Yes, it really is the best thing since sliced bread, and yes, you do need to toss out your laptop and get yourself one of these if you do any kind of heavy-duty writing. It lets you untether yourself from your desk, and you won't believe how many productive five-minute writing sessions you can squeeze into a day if you don't have to first grab your eight-pound laptop, wait for it to boot up, and hope that the battery is topped off.

It's the hottest stretch of the year. Here in the Tennessee river valley, that means heat and humidity so oppressive that it feels like you're walking into an industrial-sized bakery oven every time you leave the house. At this time of the year, I don't mind being stuck in the house with the kids, and any excursion is basically a quick transition from air-conditioned house into air-conditioned van to go to the air-conditioned store. Weeks like this one remind me of a line from that mediocre movie with Matthew Perry and Salma Hayek, where his parents spend time with her parents at some lake in Arizona for Cinco de Mayo...the Mexican part of the family has a great time in the sun, but the Anglos just sit there and sweat, until the white dad shouts at the Mexican dad, "The white people are melting!"

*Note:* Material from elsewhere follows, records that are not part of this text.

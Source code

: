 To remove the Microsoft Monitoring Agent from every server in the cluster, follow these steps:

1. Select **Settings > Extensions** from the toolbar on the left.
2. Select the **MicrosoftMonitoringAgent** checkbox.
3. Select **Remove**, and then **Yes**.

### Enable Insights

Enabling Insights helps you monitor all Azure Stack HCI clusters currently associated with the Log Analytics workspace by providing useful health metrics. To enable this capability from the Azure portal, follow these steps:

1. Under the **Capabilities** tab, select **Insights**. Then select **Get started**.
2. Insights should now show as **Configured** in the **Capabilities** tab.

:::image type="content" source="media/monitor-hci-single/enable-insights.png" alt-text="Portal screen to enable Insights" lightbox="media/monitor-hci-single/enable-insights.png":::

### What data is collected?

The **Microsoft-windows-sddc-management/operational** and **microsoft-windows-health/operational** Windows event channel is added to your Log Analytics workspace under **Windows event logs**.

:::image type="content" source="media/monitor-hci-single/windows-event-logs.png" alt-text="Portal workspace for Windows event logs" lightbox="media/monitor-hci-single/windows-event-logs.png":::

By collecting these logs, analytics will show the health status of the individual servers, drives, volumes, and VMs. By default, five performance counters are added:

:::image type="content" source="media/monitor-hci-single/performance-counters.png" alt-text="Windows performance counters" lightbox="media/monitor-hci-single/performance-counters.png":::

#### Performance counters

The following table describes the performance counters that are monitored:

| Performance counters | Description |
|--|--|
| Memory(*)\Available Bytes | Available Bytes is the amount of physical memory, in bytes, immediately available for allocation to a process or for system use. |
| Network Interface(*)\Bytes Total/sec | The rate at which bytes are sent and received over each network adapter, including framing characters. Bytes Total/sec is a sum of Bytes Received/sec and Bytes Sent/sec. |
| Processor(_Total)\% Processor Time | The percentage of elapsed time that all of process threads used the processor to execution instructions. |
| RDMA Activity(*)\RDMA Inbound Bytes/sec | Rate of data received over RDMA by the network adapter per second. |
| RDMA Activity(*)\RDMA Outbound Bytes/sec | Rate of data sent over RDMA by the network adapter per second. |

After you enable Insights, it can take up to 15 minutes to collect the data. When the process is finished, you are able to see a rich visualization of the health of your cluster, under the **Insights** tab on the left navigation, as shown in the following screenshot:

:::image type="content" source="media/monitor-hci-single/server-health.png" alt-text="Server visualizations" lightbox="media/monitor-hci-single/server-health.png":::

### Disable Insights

In Germany, residential air conditioning is virtually unknown, and considered a wasteful use of electricity. When I left the place in 1996, they had just started putting AC units into new vehicles as standard equipment, but I didn't walk into my first air-conditioned dwelling until I came over to the United States. We may use far more energy with our central and window AC units, but if its between me sitting in subtropical Tennessee heat sweating out a gallon an hour, and Gaia taking it in the pants, then set the thermostat to 68 degrees, baby. They make more kilowatts at the nuclear power plant every day.

Concealment is tricky in this kind of climate, of course, but I've had very good success with a close-fitting pancake holster under an untucked t-shirt. I never really understood the desire for those little subcompact guns made out of styrofoam--the smaller you make 'em, the harder they are to shoot well. If I can hide a steel K-frame revolver under an untucked t-shirt without even having to use an IWB holster, then why would I get one of those little compromise guns?

That's not to say that pocket guns like the Jetfire and P32 aren't neat. They are, and I've owned my share of both. I used them for backup, though, and not as a primary choice of sidearm. For that job, I want something made of steel, something that'll accommodate all the fingers on my shooting hand. There'll be enough factors spoiling my accuracy in a gunfight; trying to win a life-or-death shootout with a gun the size of a credit card is something I don't want to add to the menu.